Factors Affecting Clonal Diversity and Coexistence

Abstract
Recent genetic studies of asexually reproducing fishes in the genus Poeciliopsis (Poeciliidae) revealed abundant variation in the form of multiple sympatric clones. Recurrent hybridizations between sexual species provides the principal source of clonal variation. The hybrids are spontaneously endowed with a clonal reproductive mechanism that perpetuates a high level of heterozygosity. Migration within and between river systems, and mutations, also contribute to clonal diversity in these fish. Coexistence among different clones and with the sexual ancestors depends in part upon specializations characteristic of individual clones. Clonal reproduction is an efficient mechanism for freezing a portion of the niche-width variation contained in the gene pool of the more broadly adapted, sexual ancestors. Multiclonal populations achieve significantly higher densities relative to the sexual forms than do monoclonal populations.

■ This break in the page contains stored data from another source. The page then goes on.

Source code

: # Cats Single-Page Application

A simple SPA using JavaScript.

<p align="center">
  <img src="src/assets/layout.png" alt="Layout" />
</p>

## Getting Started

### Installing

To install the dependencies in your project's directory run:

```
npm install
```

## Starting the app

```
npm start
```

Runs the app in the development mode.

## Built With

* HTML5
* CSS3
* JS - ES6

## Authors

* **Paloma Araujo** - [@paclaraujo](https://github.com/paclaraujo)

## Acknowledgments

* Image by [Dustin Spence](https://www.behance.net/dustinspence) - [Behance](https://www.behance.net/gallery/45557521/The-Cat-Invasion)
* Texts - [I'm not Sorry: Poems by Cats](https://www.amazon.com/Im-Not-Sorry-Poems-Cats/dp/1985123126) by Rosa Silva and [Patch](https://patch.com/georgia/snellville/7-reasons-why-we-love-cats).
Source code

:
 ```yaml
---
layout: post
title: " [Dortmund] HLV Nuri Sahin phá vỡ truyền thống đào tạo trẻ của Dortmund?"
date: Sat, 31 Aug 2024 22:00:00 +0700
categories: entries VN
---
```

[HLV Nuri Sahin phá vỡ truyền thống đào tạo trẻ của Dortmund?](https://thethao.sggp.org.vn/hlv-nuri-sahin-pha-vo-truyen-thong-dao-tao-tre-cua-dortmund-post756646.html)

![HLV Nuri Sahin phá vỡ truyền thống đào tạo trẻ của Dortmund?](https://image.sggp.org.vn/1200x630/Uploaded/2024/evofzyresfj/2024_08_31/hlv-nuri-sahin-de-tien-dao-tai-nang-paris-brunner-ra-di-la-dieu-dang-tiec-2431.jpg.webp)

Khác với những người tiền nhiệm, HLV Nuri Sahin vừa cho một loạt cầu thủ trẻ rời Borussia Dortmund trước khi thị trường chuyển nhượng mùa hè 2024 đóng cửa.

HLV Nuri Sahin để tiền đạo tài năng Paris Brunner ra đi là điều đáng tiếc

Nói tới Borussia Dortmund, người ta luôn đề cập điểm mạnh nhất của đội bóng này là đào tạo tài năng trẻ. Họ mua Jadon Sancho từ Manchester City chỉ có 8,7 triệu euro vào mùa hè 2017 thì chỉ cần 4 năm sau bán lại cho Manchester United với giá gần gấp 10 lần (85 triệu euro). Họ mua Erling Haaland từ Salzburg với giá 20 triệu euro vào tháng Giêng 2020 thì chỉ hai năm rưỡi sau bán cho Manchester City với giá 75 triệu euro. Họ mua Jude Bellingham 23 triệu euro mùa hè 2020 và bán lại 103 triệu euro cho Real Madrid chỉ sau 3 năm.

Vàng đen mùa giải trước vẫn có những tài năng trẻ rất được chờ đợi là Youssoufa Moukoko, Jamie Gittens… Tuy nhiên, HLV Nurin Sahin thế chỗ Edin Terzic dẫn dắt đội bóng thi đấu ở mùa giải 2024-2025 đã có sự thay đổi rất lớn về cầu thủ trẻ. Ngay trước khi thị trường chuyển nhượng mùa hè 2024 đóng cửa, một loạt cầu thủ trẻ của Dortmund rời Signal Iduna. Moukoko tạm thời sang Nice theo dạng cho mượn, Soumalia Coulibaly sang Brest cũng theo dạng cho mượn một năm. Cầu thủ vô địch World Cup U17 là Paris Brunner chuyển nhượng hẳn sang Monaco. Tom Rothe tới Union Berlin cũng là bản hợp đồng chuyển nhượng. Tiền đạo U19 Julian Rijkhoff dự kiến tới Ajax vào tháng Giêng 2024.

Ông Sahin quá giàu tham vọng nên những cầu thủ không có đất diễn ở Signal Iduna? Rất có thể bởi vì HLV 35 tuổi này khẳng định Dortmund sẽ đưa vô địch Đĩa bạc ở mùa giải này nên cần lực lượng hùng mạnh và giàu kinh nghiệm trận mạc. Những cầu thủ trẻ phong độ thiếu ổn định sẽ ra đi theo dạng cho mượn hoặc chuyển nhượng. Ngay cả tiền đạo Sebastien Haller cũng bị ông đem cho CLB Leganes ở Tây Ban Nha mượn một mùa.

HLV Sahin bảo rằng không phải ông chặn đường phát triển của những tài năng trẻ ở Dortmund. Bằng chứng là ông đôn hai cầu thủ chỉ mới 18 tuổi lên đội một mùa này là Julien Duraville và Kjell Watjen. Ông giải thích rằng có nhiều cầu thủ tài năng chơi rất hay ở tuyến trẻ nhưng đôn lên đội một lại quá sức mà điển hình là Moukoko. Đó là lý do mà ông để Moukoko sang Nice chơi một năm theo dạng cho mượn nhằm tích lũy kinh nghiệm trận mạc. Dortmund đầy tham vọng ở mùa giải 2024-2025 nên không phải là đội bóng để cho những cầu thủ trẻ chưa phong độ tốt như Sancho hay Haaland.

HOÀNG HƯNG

This relationship is a function of the clonal variability upon which natural selection can act and upon the capacity of a multiclonal population to better exploit a heterogeneous environment through niche diversification. In all-female organisms such as Poeciliopsis, which are dependent upon sexual species for insemination, competitive abilities probably are at a premium in the densely populated pools and arroyos of the Sonoran Desert. Competitive abilities are probably less important for truly parthenogenetic clones which rely on colonization abilities to escape from their sexual ancestors and from other clones.